そうは言うても「私の中の可能性」は「私」だけが知っとるんちゃう?と思うかも知れへんな。
確かにそうや。けど、それは他の人に評価される形で表面化せえへんと「私」やなくて単に「私の想像」でしかないんやで。
「私は世界一の経営者である」と「私」が思っとっても、他の人が誰もそう思わんかったら誰も実際に経営を任せてくれへんし、自らの会社の経営をやっとっても「世界一」って他の人が評価せえへんかったら「世界一の経営者」ではないんや。

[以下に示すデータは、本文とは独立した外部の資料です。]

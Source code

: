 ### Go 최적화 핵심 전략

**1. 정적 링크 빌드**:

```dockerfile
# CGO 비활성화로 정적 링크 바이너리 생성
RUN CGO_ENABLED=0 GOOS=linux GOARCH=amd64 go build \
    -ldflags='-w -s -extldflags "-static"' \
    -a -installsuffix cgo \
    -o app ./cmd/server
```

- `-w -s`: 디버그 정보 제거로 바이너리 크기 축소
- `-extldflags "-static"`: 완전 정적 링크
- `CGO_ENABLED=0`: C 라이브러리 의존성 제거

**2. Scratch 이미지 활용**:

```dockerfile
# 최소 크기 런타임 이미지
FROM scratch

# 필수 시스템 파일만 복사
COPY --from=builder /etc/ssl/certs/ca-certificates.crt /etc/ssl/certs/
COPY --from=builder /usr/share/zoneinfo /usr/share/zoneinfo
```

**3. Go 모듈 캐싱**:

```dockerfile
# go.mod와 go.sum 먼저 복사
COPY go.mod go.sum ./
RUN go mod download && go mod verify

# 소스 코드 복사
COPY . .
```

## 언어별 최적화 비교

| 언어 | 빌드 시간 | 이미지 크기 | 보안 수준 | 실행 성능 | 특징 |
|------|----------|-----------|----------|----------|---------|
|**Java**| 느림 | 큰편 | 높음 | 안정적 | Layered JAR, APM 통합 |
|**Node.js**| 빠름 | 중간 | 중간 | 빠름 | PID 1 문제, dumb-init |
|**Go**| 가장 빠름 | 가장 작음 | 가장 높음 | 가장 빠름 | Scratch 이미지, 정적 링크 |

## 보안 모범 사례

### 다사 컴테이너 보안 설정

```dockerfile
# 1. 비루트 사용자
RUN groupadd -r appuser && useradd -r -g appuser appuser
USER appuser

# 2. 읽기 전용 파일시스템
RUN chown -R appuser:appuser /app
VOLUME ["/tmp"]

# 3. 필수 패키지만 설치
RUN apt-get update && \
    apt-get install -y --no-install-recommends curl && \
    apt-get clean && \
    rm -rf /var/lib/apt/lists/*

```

他にも、「斬新なアイディア」やら「優しい心」を持っとったとしても、それらが文字や絵や映像、あるいは実際の行動や具体物っちゅう他の人にわかる形で表現されへんかったら、それらは無いのと同じなんやで。
社会においては他の人の評価、他者評価が「私」そのものっちゅうことや。せやから最も正確な「私」っちゅうのは過去から現在に至るまでの他の人の評価、他者評価を集めることが必要になってくるんや。
つまり正確な「自己評価」は正確な「他者評価」とほぼ同じっちゅうことやな。
実際はそれ大変やし、事実上無理やろ。せやから、他の人の評価を集めるのが難しかったら「私」は今まで他の人からどんなふうに評価されてきたかを正確に思い出すことが「私」を知る手掛かりになるんやで。
就活の際に「自己分析」をやったり、ESや面接などで「あなたはどんな人ですか」といった感じの事を聞かれることも多いやろうけども、正確に「私」を表現するには正確な「他者評価」を知ること、思い出すことや。
もっともESや面接では好印象を与えるように、多少は「盛」ったり「脚色」したりする必要があるやろ、実際。
そこはテクニックが多少必要になるから、そのあたりは様々なサイトや本やキャリアコンサルタントなんかの話しを参考にしてみてや。
ええか、「自己評価≒他者評価」であることを土台としたうえで「自己アピール」をするんやで。
ちなみに「自己評価≒他者評価」ちゅう現実があるから、「自分を変える」っちゅう方法としては、自問自答して性格や考えを努力して変えることよりも、
他の人に映る自分の『行動・表現』を変える→他者評価を変える→自己評価を変える
っちゅうパターンの方がうまくいくこともあると思うで。
自分は自分やけど、社会の中では「他者との関係性」で存在してるんやで。